Infrastructure and livelihoods along China's Belt and Road: The case of coffee farming in Shan State, Myanmar

Lead Research Organisation: University of Bristol
Department Name: Geographical Sciences

Abstract

Throughout much of the Global South, expanding infrastructure and agrarian change are remaking the political ecologies of communities on the margins. Transformational development projects-"distance-demolishing technologies'' of the state (Scott, 2009)-are pushing these groups to redefine their relationships to livelihoods and natural resources. Communities across the Global South are navigating the challenges of increasing material affluence and increasing material vulnerability. Infrastructure, through networks like China's Belt and Road Initiative (BRI), is effectively creating new frontiers of capitalism-sites where states' political-economic ideals come into contention with local resource use patterns and livelihoods (Eilenberg, 2014; Pinkaew, 2012; Woods, 2011).

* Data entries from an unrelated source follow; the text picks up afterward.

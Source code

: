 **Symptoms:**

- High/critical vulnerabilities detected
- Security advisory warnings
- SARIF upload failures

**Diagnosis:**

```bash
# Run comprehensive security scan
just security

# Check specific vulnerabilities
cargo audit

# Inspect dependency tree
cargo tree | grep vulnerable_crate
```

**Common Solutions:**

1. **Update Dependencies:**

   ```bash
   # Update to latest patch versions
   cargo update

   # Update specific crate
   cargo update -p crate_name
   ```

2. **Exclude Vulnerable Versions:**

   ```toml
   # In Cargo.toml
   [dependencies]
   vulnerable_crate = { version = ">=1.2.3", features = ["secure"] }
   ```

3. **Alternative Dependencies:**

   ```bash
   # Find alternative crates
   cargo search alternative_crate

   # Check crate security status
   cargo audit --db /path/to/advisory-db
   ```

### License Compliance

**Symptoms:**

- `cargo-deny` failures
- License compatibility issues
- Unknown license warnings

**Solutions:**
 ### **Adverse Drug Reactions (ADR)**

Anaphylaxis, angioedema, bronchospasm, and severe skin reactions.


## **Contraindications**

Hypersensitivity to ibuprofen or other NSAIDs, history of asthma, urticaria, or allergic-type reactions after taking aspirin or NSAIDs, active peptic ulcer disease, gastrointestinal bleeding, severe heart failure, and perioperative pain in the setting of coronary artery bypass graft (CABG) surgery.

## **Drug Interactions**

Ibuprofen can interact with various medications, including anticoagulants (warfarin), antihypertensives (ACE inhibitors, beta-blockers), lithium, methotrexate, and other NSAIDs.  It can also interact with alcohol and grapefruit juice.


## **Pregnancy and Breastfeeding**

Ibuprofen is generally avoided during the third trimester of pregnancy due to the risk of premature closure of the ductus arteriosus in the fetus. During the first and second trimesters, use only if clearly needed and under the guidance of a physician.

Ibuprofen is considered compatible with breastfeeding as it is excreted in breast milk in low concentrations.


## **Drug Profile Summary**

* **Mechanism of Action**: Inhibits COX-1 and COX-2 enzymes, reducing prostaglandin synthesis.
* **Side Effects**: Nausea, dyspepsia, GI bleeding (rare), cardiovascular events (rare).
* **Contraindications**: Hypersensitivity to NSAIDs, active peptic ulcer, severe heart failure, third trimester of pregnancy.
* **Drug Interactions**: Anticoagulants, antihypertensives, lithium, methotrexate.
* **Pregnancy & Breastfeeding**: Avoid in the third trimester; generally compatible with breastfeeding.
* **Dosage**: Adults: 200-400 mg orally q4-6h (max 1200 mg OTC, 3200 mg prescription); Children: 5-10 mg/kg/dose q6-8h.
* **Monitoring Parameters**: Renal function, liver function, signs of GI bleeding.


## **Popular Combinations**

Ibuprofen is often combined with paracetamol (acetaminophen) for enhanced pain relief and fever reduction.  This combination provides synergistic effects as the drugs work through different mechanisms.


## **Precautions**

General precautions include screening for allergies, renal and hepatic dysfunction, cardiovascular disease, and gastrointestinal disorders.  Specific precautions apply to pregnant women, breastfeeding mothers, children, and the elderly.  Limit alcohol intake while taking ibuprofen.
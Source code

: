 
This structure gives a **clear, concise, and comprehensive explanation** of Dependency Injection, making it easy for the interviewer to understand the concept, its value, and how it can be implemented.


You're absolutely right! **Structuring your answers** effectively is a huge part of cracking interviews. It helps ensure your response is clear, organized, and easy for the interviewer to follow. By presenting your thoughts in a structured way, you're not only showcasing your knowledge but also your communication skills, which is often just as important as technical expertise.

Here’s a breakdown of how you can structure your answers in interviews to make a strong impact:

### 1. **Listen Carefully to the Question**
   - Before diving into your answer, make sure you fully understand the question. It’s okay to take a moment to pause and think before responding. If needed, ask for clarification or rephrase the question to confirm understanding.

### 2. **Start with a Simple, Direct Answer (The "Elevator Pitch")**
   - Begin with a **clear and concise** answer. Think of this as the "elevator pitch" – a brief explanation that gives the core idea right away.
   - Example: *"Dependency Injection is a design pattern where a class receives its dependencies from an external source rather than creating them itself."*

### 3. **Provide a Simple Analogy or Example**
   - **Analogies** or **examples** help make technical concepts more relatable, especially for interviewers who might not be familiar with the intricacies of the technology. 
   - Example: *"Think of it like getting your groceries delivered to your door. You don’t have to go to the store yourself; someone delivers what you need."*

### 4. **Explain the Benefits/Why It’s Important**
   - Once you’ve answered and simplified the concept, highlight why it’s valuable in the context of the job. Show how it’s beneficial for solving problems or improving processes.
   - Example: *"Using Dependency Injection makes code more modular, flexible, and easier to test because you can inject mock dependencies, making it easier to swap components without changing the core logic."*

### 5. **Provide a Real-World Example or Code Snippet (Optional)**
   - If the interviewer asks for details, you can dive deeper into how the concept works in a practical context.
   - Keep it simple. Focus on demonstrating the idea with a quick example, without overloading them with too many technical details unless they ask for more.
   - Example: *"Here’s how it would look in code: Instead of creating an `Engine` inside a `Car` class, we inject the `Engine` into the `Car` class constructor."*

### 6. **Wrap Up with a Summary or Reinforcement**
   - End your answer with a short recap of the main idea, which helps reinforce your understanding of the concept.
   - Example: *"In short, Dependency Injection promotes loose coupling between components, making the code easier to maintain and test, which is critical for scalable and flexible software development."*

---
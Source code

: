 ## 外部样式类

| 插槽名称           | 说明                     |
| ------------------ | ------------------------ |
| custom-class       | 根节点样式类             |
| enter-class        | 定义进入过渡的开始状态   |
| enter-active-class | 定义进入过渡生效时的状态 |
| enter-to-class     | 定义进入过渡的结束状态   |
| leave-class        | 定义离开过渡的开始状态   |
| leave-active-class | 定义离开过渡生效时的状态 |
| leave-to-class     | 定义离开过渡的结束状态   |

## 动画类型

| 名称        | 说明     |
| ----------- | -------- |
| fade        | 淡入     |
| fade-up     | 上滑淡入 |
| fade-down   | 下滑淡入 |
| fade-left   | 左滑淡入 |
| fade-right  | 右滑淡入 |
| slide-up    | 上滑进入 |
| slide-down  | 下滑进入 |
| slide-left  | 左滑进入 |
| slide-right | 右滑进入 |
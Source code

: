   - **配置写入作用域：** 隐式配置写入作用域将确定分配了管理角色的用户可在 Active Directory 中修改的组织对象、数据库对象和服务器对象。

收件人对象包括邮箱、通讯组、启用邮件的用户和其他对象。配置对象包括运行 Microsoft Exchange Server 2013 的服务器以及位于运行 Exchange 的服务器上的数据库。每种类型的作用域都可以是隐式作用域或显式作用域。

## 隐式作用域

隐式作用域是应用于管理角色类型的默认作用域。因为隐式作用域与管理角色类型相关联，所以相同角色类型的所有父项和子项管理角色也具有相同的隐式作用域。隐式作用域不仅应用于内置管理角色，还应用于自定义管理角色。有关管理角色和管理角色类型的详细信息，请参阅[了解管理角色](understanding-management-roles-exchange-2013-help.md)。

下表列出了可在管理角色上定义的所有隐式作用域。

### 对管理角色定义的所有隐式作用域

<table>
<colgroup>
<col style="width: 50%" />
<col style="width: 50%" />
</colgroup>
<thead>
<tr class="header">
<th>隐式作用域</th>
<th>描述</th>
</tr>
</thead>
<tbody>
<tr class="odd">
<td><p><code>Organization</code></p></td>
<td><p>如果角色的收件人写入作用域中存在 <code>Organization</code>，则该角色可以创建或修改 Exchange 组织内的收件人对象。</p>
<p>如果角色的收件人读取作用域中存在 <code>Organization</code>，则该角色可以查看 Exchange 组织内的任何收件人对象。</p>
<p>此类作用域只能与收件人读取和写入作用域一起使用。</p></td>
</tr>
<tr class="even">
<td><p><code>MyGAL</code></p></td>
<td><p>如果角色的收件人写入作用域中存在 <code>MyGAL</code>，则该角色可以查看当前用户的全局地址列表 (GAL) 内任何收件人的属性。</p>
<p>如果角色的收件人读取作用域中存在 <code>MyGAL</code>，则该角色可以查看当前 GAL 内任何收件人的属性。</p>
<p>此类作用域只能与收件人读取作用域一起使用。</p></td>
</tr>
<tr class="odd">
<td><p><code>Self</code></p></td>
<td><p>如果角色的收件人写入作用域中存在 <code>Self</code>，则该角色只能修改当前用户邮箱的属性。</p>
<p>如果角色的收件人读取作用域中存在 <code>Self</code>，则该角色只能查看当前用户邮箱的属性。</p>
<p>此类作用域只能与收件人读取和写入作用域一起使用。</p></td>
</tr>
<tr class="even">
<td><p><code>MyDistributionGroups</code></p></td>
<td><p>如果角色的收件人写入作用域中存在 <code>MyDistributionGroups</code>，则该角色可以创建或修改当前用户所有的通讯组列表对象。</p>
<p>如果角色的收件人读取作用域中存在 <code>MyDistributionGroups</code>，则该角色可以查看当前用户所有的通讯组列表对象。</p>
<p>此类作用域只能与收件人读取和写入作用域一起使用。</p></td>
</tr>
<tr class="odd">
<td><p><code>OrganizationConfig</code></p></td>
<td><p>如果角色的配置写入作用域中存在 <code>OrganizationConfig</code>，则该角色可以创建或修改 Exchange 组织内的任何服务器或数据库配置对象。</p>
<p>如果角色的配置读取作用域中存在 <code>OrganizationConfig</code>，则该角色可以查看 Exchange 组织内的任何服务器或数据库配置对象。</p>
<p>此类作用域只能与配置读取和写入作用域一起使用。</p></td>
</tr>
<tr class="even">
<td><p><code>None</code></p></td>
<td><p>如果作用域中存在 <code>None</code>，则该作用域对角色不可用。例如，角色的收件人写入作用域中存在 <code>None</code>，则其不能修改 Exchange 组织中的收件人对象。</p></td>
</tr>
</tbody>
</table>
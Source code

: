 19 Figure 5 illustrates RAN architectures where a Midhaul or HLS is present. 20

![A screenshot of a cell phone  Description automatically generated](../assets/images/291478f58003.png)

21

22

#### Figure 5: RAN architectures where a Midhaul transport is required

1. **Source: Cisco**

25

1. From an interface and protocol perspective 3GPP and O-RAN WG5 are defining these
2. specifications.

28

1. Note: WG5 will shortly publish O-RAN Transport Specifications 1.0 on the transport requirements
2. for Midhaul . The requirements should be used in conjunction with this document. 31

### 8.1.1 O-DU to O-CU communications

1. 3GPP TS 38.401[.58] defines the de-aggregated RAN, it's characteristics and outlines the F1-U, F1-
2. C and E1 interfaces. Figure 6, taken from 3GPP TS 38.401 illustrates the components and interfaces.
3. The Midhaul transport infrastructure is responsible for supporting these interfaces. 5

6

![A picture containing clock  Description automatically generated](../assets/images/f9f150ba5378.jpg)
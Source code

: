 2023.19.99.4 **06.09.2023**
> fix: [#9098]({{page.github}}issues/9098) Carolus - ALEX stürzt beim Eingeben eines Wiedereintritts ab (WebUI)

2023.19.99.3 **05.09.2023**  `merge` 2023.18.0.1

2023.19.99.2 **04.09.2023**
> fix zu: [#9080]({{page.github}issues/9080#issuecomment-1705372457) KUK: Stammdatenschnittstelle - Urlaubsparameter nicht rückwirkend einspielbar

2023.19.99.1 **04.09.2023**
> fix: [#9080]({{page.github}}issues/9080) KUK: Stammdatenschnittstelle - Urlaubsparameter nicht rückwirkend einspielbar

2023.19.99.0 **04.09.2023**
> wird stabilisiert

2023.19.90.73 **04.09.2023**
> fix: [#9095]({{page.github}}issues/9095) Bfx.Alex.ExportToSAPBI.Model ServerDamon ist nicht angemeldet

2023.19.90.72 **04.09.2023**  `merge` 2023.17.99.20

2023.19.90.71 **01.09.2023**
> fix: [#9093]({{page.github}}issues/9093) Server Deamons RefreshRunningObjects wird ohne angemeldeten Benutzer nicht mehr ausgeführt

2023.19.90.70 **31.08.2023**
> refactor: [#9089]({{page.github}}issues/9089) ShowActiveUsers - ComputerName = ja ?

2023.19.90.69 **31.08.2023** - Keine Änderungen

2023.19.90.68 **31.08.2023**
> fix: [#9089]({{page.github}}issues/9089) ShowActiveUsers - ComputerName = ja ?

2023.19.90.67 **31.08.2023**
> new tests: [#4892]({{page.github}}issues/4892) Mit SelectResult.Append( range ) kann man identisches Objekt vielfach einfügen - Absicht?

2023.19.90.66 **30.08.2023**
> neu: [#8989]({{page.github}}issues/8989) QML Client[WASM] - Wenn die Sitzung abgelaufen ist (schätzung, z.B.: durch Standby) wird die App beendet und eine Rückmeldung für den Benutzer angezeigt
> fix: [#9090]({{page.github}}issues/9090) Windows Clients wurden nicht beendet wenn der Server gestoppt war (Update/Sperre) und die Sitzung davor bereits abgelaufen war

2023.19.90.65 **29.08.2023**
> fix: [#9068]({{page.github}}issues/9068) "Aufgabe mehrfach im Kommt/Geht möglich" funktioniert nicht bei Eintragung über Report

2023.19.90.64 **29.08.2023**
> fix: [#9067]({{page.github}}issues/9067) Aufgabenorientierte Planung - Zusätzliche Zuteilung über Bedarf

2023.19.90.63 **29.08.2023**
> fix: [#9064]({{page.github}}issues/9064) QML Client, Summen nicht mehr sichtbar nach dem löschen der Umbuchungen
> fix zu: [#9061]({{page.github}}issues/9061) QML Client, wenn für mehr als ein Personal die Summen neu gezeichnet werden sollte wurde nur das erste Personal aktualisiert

To understand these conflicts at the frontiers of capitalism, there is a need for research into the livelihood choices of individuals and communities, and how they articulate new positionalities in discourses of development and power. Since Conway and Chambers' foundational study of livelihoods (1992), researchers have used the sustainable livelihoods approach to develop an understanding of the local and the individual; critiques have expanded this to analyze structures and processes-of globalization, industrialization, colonialism, state expansion and economic integration (de Haan, 2012; Scoones, 2009). There is now a need for multi-scalar and deeper research into local "ways of operating" at the intersection of infrastructures and livelihoods-into procedures of everyday creativity and "the dispersed, tactical, and makeshift creativity of groups or individuals already caught in the nets of 'discipline'" (de Certeau, 1984; Carney and Watts, 1990).

Proposed research project

The dynamics of changing livelihoods amid a landscape of novel infrastructure are exemplified in Myanmar's Shan State, an upland ethnic area where many groups have historically contested state power and development projects under China's BRI are altering state-margin relations in new ways. One livelihood transition that illustrates shifting state-margin relations is the emergence of high-value coffee farming, pushed by development actors, NGOs and the Myanmar government over the last two decades as an alternative to widespread opium farming (Winrock, 2017).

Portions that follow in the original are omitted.